«Offen für das Geheimnisvolle werden»
«Animanca» soll bei der Migros das «Wort des Jahres 2012 werden». In Animanca steckt das alte Wort «Animus». Es bedeutet Seele, aber auch Gedächtnis, Herz, Entschlossenheit und Mut.
Amulette sammeln
Die Kampagne zeichne sich durch viele spannende Aktivitäten aus, die über das Sammeln hinausgehen würden, sagt die Migros. Das erste Highlight werde bald in aller Munde sein. Tiere würden dabei eine Hauptrolle spielen. Wer offen für «Geheimnisvolles» sei, werde zum Entdecker.

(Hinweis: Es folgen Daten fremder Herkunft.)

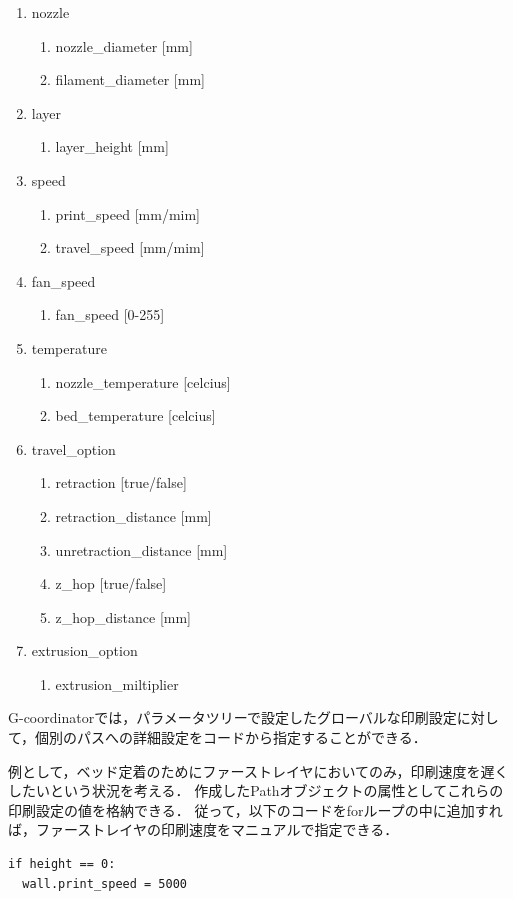 \documentclass{article}
\begin{document}
\begin{twocolumn}
\begin{itemize}
\begin{enumerate}
  \item nozzle
  \begin{enumerate}
    \item nozzle\_diameter [mm]
    \item filament\_diameter [mm]
  \end{enumerate}
  \item layer
  \begin{enumerate}
    \item layer\_height [mm]
  \end{enumerate}
  \item speed
  \begin{enumerate}
    \item print\_speed [mm/mim]
    \item travel\_speed [mm/mim]
  \end{enumerate}
  \item fan\_speed
  \begin{enumerate}
    \item fan\_speed [0-255]
  \end{enumerate}
  \item temperature
  \begin{enumerate}
    \item nozzle\_temperature [celcius]
    \item bed\_temperature [celcius]
  \end{enumerate}
  \item travel\_option
  \begin{enumerate}
    \item retraction [true/false]
    \item retraction\_distance [mm]
    \item unretraction\_distance [mm]
    \item z\_hop [true/false]
    \item z\_hop\_distance [mm]
  \end{enumerate}
  \item extrusion\_option
  \begin{enumerate}
    \item extrusion\_miltiplier
  \end{enumerate}
\end{enumerate}

G-coordinatorでは，パラメータツリーで設定したグローバルな印刷設定に対して，個別のパスへの詳細設定をコードから指定することができる．

例として，ベッド定着のためにファーストレイヤにおいてのみ，印刷速度を遅くしたいという状況を考える．
作成したPathオブジェクトの属性としてこれらの印刷設定の値を格納できる．
従って，以下のコードをforループの中に追加すれば，ファーストレイヤの印刷速度をマニュアルで指定できる．
\begin{lstlisting}
if height == 0:
  wall.print_speed = 5000
\end{lstlisting}


\end{itemize}
\end{twocolumn}
\end{document}
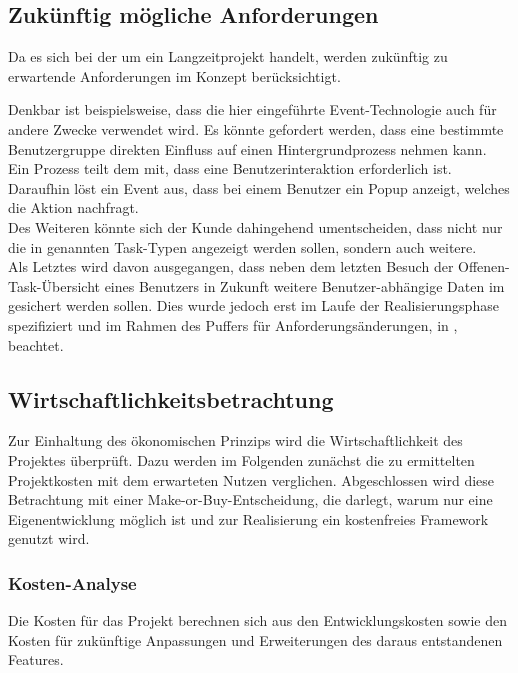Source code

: \subsection{Zukünftig mögliche Anforderungen} 
\label{sub:Zukünftig mögliche Anforderungen}
Da es sich bei der  um ein Langzeitprojekt handelt, werden zukünftig zu erwartende Anforderungen im Konzept
berücksichtigt. 

Denkbar ist beispielsweise, dass die hier eingeführte Event-Technologie auch für andere Zwecke verwendet wird. Es könnte \zB
gefordert werden, dass eine bestimmte Benutzergruppe direkten Einfluss auf einen Hintergrundprozess nehmen kann. Ein Prozess
teilt dem  mit, dass eine Benutzerinteraktion erforderlich ist. Daraufhin löst  ein Event aus,
dass bei einem Benutzer ein Popup anzeigt, welches die Aktion nachfragt. \\
Des Weiteren könnte sich der Kunde dahingehend umentscheiden, dass nicht nur die in  genannten
Task-Typen angezeigt werden sollen, sondern auch weitere.\\
Als Letztes wird davon ausgegangen, dass neben dem letzten Besuch der Offenen-Task-Übersicht eines Benutzers in Zukunft weitere
Benutzer-abhängige Daten im  gesichert werden sollen. Dies wurde jedoch erst im Laufe der Realisierungsphase
spezifiziert und im Rahmen des Puffers für Anforderungsänderungen, in , beachtet.

\subsection{Wirtschaftlichkeitsbetrachtung} 
\label{sub:Wirtschaftlichkeitsbetrachtung}
Zur Einhaltung des ökonomischen Prinzips wird die Wirtschaftlichkeit des Projektes überprüft. Dazu werden im Folgenden zunächst
die zu ermittelten Projektkosten mit dem erwarteten Nutzen verglichen. Abgeschlossen wird diese Betrachtung mit einer
Make-or-Buy-Entscheidung, die darlegt, warum nur eine Eigenentwicklung möglich ist und zur Realisierung ein kostenfreies Framework
genutzt wird.

\subsubsection{Kosten-Analyse} 
\label{subsub:Kosten-Analyse}
Die Kosten für das Projekt berechnen sich aus den Entwicklungskosten sowie den Kosten für zukünftige Anpassungen und Erweiterungen
des daraus entstandenen Features.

Animanca finde nicht nur in den Migros-Filialen und im Internet statt, sondern auch direkt in der Natur. Dabei gehe es auch um das Sammeln von 48 Stein-Amuletten auf denen immer ein anderes Tier abgebildet ist, und die man an der Kasse erhält. Die «mythischen» Steine, wie sie von der Migros bezeichnet werden, sollen «das Tier und Kräfte in uns wecken». Es seien «Steine mit geheimnisvollen Symbolkräften». «Doch Vorsicht: Es gibt Steine, die du besser nicht einsammeln solltest», wird in der Ankündigung erwähnt. Weshalb, wird nicht erklärt.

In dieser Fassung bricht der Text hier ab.